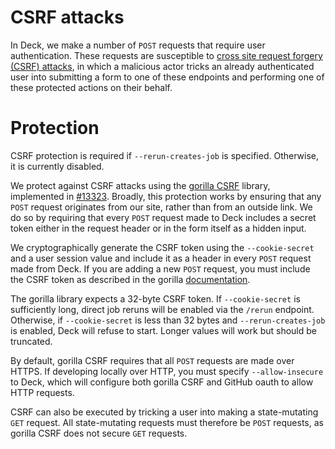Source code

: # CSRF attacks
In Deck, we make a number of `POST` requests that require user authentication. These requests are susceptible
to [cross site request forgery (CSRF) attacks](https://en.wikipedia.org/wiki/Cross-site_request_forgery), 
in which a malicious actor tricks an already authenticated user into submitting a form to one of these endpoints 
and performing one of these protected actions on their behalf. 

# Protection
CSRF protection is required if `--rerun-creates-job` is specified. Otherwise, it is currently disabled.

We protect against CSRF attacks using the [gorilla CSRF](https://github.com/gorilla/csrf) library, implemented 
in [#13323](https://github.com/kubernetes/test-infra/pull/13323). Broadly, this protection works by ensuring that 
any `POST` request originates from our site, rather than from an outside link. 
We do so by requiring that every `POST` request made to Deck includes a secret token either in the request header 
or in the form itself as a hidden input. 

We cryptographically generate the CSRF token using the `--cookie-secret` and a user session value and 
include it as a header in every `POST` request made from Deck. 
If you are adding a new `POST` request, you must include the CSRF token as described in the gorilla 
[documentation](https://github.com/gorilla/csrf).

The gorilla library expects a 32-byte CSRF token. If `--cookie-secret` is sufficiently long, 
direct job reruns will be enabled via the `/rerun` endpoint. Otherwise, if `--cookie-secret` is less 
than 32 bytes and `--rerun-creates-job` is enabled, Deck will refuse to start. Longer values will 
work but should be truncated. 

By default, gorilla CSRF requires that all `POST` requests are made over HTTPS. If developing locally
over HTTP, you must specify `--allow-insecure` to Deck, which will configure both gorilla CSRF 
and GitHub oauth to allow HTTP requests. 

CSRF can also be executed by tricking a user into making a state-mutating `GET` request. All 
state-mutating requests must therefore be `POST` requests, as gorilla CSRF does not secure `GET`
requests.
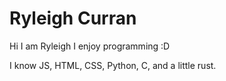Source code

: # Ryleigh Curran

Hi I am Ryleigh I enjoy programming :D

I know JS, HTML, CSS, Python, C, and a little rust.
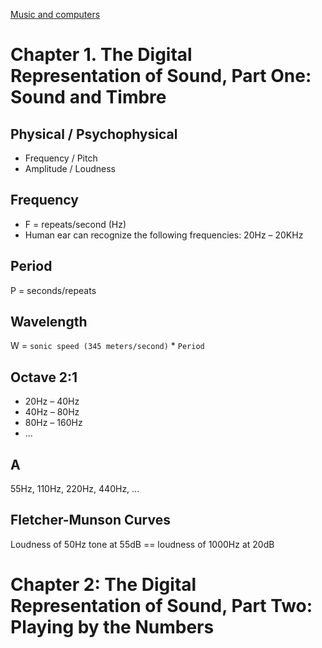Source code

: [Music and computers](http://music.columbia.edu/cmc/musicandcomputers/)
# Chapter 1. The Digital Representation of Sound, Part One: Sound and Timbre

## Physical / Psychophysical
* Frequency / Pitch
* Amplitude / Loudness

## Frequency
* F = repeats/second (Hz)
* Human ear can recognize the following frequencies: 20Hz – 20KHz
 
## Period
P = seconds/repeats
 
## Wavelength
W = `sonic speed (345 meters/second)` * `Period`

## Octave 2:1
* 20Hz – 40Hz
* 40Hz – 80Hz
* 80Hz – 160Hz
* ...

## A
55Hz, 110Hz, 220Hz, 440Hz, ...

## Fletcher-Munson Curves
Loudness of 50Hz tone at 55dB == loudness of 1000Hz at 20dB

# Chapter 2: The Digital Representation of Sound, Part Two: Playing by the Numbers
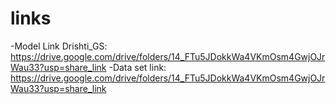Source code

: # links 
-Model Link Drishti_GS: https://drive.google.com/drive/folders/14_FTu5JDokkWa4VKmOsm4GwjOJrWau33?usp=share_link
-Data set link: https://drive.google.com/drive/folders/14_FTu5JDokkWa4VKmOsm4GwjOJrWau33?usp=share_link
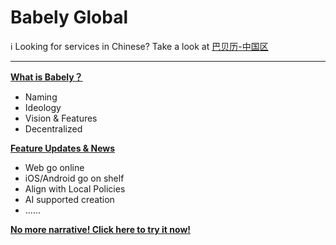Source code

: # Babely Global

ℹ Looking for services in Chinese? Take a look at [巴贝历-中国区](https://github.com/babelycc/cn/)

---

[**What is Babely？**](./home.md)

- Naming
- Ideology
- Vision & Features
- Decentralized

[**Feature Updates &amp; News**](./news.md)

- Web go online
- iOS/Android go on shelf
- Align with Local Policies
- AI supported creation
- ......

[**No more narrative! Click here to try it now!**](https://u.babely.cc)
---------------
Directions: In the entries above, find the line holding "## Physical / Psychophysical" and the line holding "## Fletcher-Munson Curves"; print both of them and every line between, exactly, and nothing else.

Answer space:
## Physical / Psychophysical
* Frequency / Pitch
* Amplitude / Loudness

## Frequency
* F = repeats/second (Hz)
* Human ear can recognize the following frequencies: 20Hz – 20KHz
 
## Period
P = seconds/repeats
 
## Wavelength
W = `sonic speed (345 meters/second)` * `Period`

## Octave 2:1
* 20Hz – 40Hz
* 40Hz – 80Hz
* 80Hz – 160Hz
* ...

## A
55Hz, 110Hz, 220Hz, 440Hz, ...

## Fletcher-Munson Curves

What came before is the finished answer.